Jak widziałem odpowiedź jednego z twórców na pytanie czy świat będzie otwarty odpowiedział tylko: "Gra nie będzie liniowa" powiedział też, że koleś który grał w grę przeszedł fragment, który był szacowany na ok. 30 minut w 3-4 minuty, co świadczy o tym, że do celu będzie można dojść na wiele sposobów.
Po erze związanej z Call of Duty, gdzie kampania miała po 5-6 godzin, twórcy zaczęli robić strasznie krótkie gry i teraz wydaje się, że 12-14 godzin to dużo. Nic bardziej mylnego. Kiedyś standardem było nawet ponad 30+ godzin gry i to było mało. Niestety twórcy idą na łatwiznę i sprzedają taki tytuł, żeby później zrobić po pierdyliard kontynuacji i dalej chapać kasę. Tragedia... Pozostaje teraz grać tylko i wyłącznie na multi i klepać codziennie to samo...
@ole.k - :)
"Wydaje mi się" - to wyrażenie-klucz. Owszem, wychodziły tak długie tytuły (choć częściej kilkunastogodzinne), tak samo, jak wychodzą teraz (Darksiders, Batman: AC i wiele, wiele innych). Mnie się kiedyś też tak wydawało, ale jakże się myliłem, przechodząc jeszcze raz moje ulubione gry sprzed lat. Albo nadrabiając zaległości. :)
Kiedyś gry nie były dłuższe - może (trochę) częściej się takie trafiały, ale nie były. Patrz seria Call of Duty, Mafia vs Mafia II (obie na maks. kilkanaście godzin, z tym, że ta pierwsza mogła zająć więcej czasu, bo była zwyczajnie trudniejsza), Deus Ex vs Deus Ex: HR (kontynuacja nawet dłuższa przy takim samym sposobie przechodzenia), stare cRPG-i (Torment, Baldur's Gate, Morrowind) vs nowe cRPG-i (NWN 2, Wiedźmin, Dragon Age 1, Skyrim), Max Payne'y vs Max Payne 3 (dwójkę można było ukończyć dwukrotnie przy jednorazowym zaliczeniu "trójeczki"). Przykłady można by mnożyć... Nawet 20-godzinna rozgrywka (nie mówię o "erpegach") nie była wówczas zbyt częsta, a co dopiero tu mówić o standardzie.
@Asasyn363
Otwarta/zamknięta struktura gry a liniowość/nieliniowość to dwie zupełnie inne bajki, choć oczywiście pokrywają się pod niektórymi względami. Gra może mieć zamkniętą strukturę, a jednocześnie być nieliniowa (w omawianym tytule przynajmniej na poziomie rozgrywki) - i takie właśnie ma być Dishonored.
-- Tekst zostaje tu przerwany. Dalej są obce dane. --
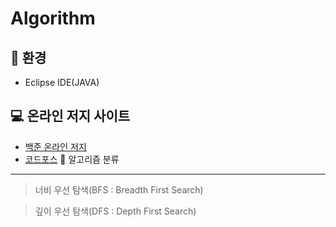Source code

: # Algorithm
:mag_right: 환경
---------------------------------------
- Eclipse IDE(JAVA)

:computer: 온라인 저지 사이트
---------------------------------------
- [백준 온라인 저지](https://www.acmicpc.net/)
- [코드포스](https://codeforces.com/)
:book: 알고리즘 분류
---------------------------------------
> 너비 우선 탐색(BFS : Breadth First Search)

> 깊이 우선 탐색(DFS : Depth First Search)
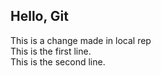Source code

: ## Hello, Git  
This is a change made in local rep<br>
This is the first line.<br>This is the second line.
Najwieksza roznica jest to ze 10 lat temu srodowisko gier bylo proste - NPC, przyciski, windy, itp dzis to wszystko sie rozwinelo ale gry z tego nie korzystaja, zwlaszcza FPP: run, gun, cuscena, slow mo, gra, kredyty. Nie mowiac juz ze niektore militarne Single sa juz nudne, nie przechodzilem MW3, Homefront, Medal, Crysis 2 (chetnie bym przeszedl gre w COOP ale nie ma :C), czy BF3 tylko lecialem w multi bo tam dostana losowa rozrywke co runde a nie skrypty na skryptach i widowiskowosc
polecam STALKERa, ZADNYCH skryptow, nigdy nie wiesz na co lub kogo trafisz, grywalnosc i przedewszystkim KLIMAT!
Się zobaczy tę grę. 12-14 godzin - IMO nie ma się czym chwalić. Dobrze, że napisali, wezmę to pod uwagę przy ewentualnym kupnie, jeśli gry nie zepsują po drodze, co ost. wybitnie często się zdarza. Dla mnie jeśli gra singlowa nie ma 20 godzin to mam problem, aby ją kupić (chyba, że multi ma konkretny - wtedy to co innego)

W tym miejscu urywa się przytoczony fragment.